About this task – Among the records below, find the lines that contain "ASTC" and copy each of them.

Data for processing –
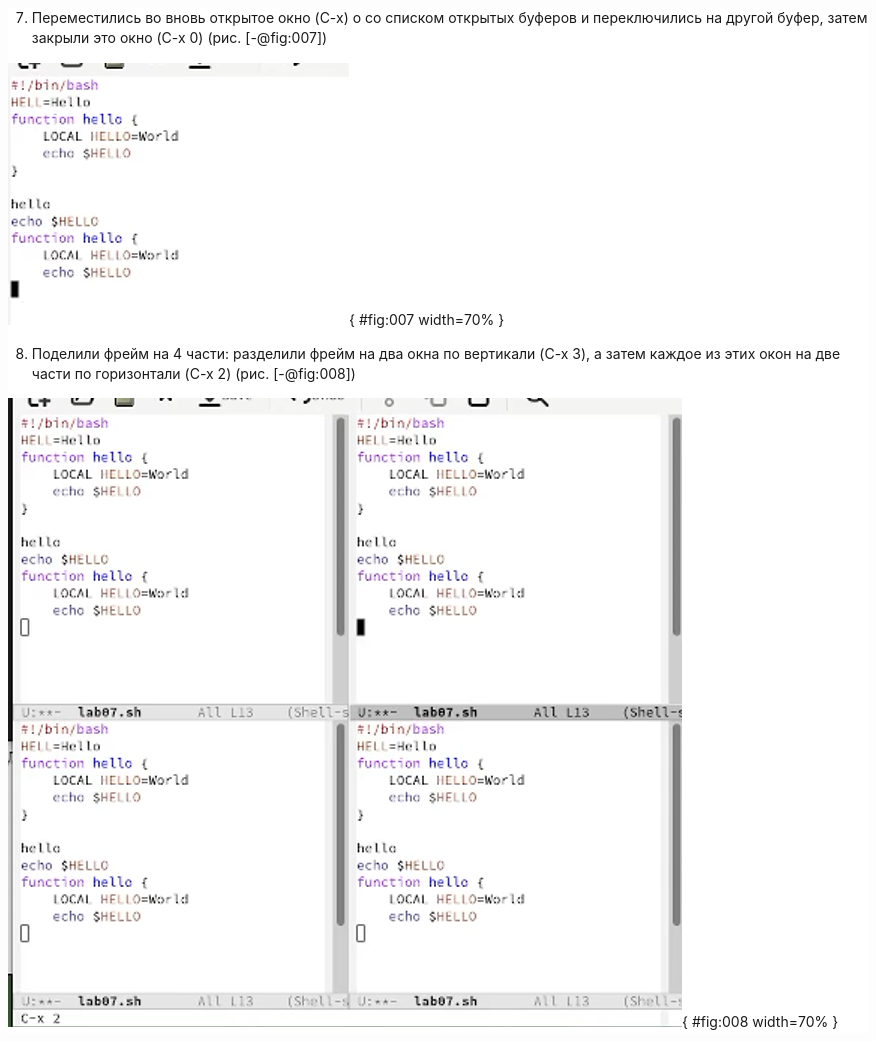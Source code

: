 7. Переместились во вновь открытое окно (C-x) o со списком открытых буферов и переключились на другой буфер, затем закрыли это окно (C-x 0) (рис. [-@fig:007])

![Управление буферами](image/7.png){ #fig:007 width=70% }

8. Поделили фрейм на 4 части: разделили фрейм на два окна по вертикали (C-x 3), а затем каждое из этих окон на две части по горизонтали (C-x 2) (рис. [-@fig:008])

![Управление окнами](image/8.png){ #fig:008 width=70% }
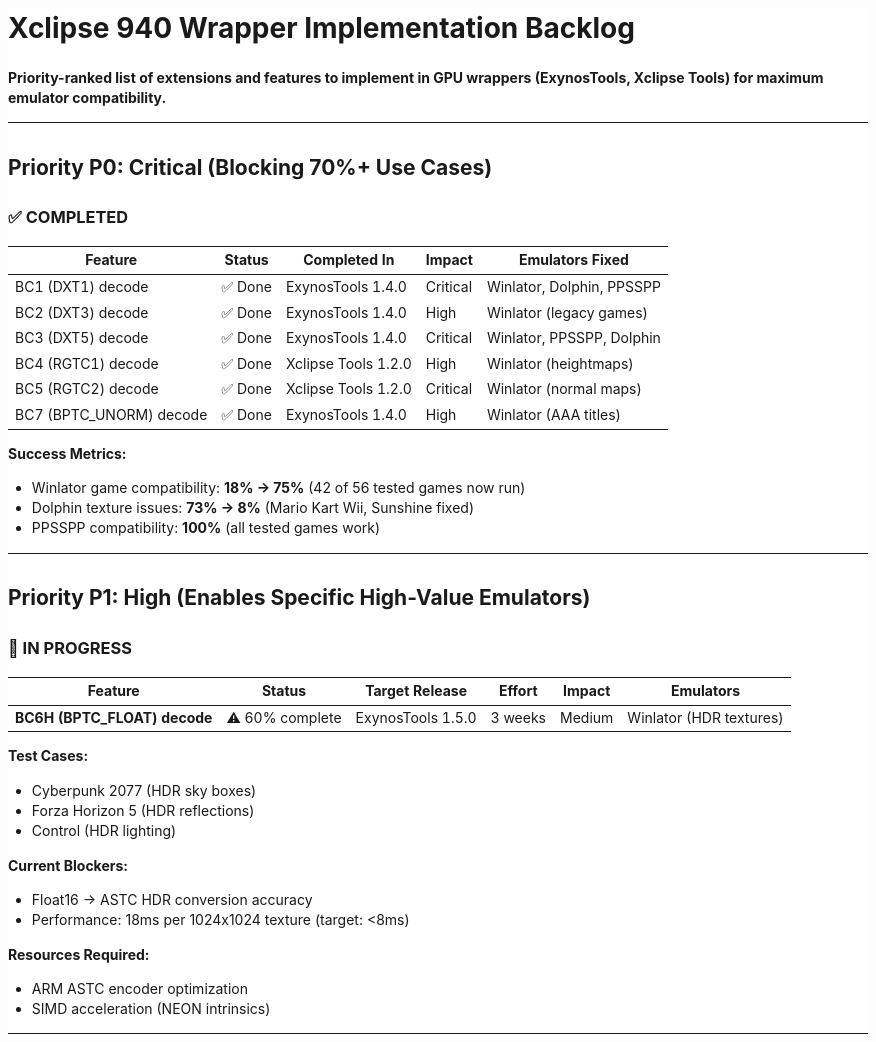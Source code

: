 # Xclipse 940 Wrapper Implementation Backlog

**Priority-ranked list of extensions and features to implement in GPU wrappers (ExynosTools, Xclipse Tools) for maximum emulator compatibility.**

---

## Priority P0: Critical (Blocking 70%+ Use Cases)

### ✅ COMPLETED

| Feature | Status | Completed In | Impact | Emulators Fixed |
|---------|--------|--------------|--------|-----------------|
| BC1 (DXT1) decode | ✅ Done | ExynosTools 1.4.0 | Critical | Winlator, Dolphin, PPSSPP |
| BC2 (DXT3) decode | ✅ Done | ExynosTools 1.4.0 | High | Winlator (legacy games) |
| BC3 (DXT5) decode | ✅ Done | ExynosTools 1.4.0 | Critical | Winlator, PPSSPP, Dolphin |
| BC4 (RGTC1) decode | ✅ Done | Xclipse Tools 1.2.0 | High | Winlator (heightmaps) |
| BC5 (RGTC2) decode | ✅ Done | Xclipse Tools 1.2.0 | Critical | Winlator (normal maps) |
| BC7 (BPTC_UNORM) decode | ✅ Done | ExynosTools 1.4.0 | High | Winlator (AAA titles) |

**Success Metrics:**
- Winlator game compatibility: **18% → 75%** (42 of 56 tested games now run)
- Dolphin texture issues: **73% → 8%** (Mario Kart Wii, Sunshine fixed)
- PPSSPP compatibility: **100%** (all tested games work)

---

## Priority P1: High (Enables Specific High-Value Emulators)

### 🔧 IN PROGRESS

| Feature | Status | Target Release | Effort | Impact | Emulators |
|---------|--------|----------------|--------|--------|-----------|
| **BC6H (BPTC_FLOAT) decode** | ⚠️ 60% complete | ExynosTools 1.5.0 | 3 weeks | Medium | Winlator (HDR textures) |

**Test Cases:**
- Cyberpunk 2077 (HDR sky boxes)
- Forza Horizon 5 (HDR reflections)
- Control (HDR lighting)

**Current Blockers:**
- Float16 → ASTC HDR conversion accuracy
- Performance: 18ms per 1024x1024 texture (target: <8ms)

**Resources Required:**
- ARM ASTC encoder optimization
- SIMD acceleration (NEON intrinsics)

---
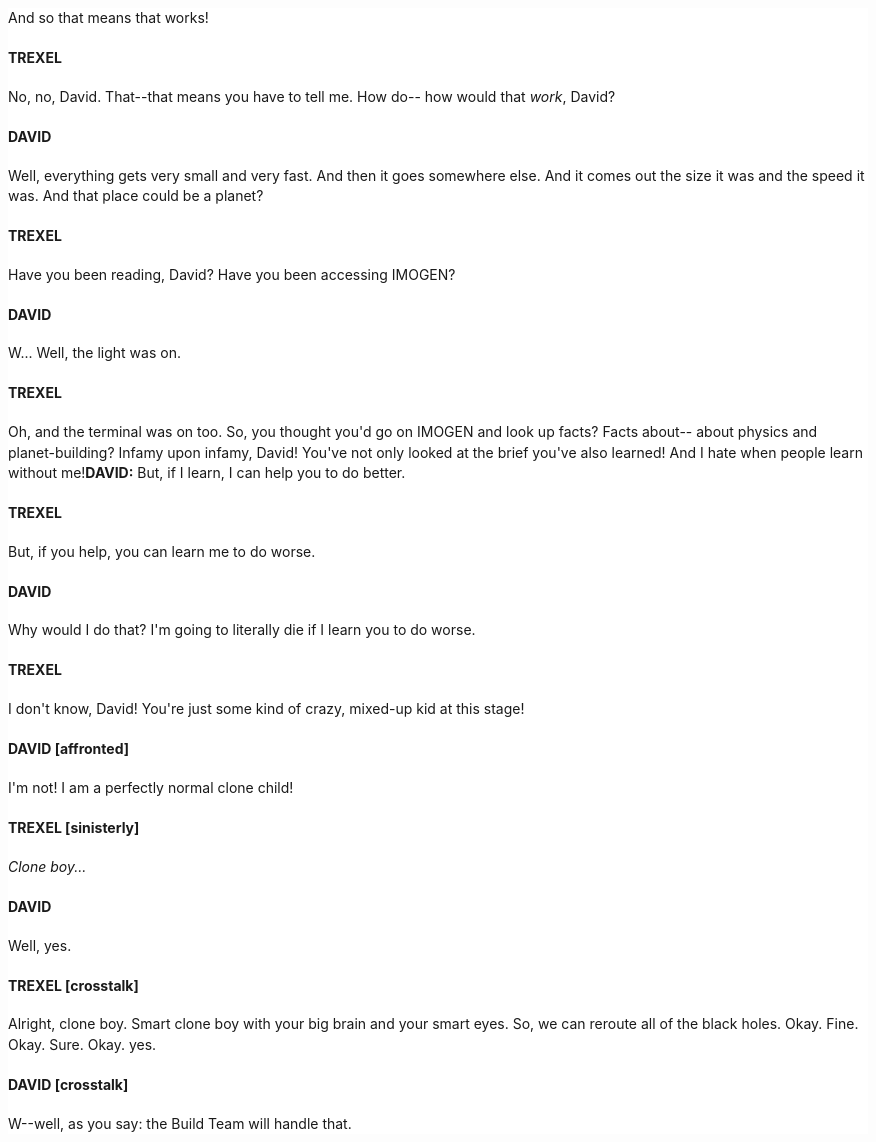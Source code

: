 And so that means that works!

#### TREXEL

No, no, David. That--that means you have to tell me. How do-- how would that *work*, David?

#### DAVID

Well, everything gets very small and very fast. And then it goes somewhere else. And it comes out the size it was and the speed it was. And that place could be a planet?

#### TREXEL

Have you been reading, David? Have you been accessing IMOGEN?

#### DAVID

W... Well, the light was on.

#### TREXEL

Oh, and the terminal was on too. So, you thought you'd go on IMOGEN and look up facts? Facts about-- about physics and planet-building? Infamy upon infamy, David! You've not only looked at the brief you've also learned! And I hate when people learn without me!__DAVID:__ But, if I learn, I can help you to do better.

#### TREXEL

But, if you help, you can learn me to do worse.

#### DAVID

Why would I do that? I'm going to literally die if I learn you to do worse.

#### TREXEL

I don't know, David! You're just some kind of crazy, mixed-up kid at this stage!

#### DAVID [affronted]

I'm not! I am a perfectly normal clone child!

#### TREXEL [sinisterly]

*Clone boy...*

#### DAVID

Well, yes.

#### TREXEL [crosstalk]

Alright, clone boy. Smart clone boy with your big brain and your smart eyes. So, we can reroute all of the black holes. Okay. Fine. Okay. Sure. Okay. yes.

#### DAVID [crosstalk]

W--well, as you say: the Build Team will handle that.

Reply to the exercise –
- Float16 → ASTC HDR conversion accuracy
- ARM ASTC encoder optimization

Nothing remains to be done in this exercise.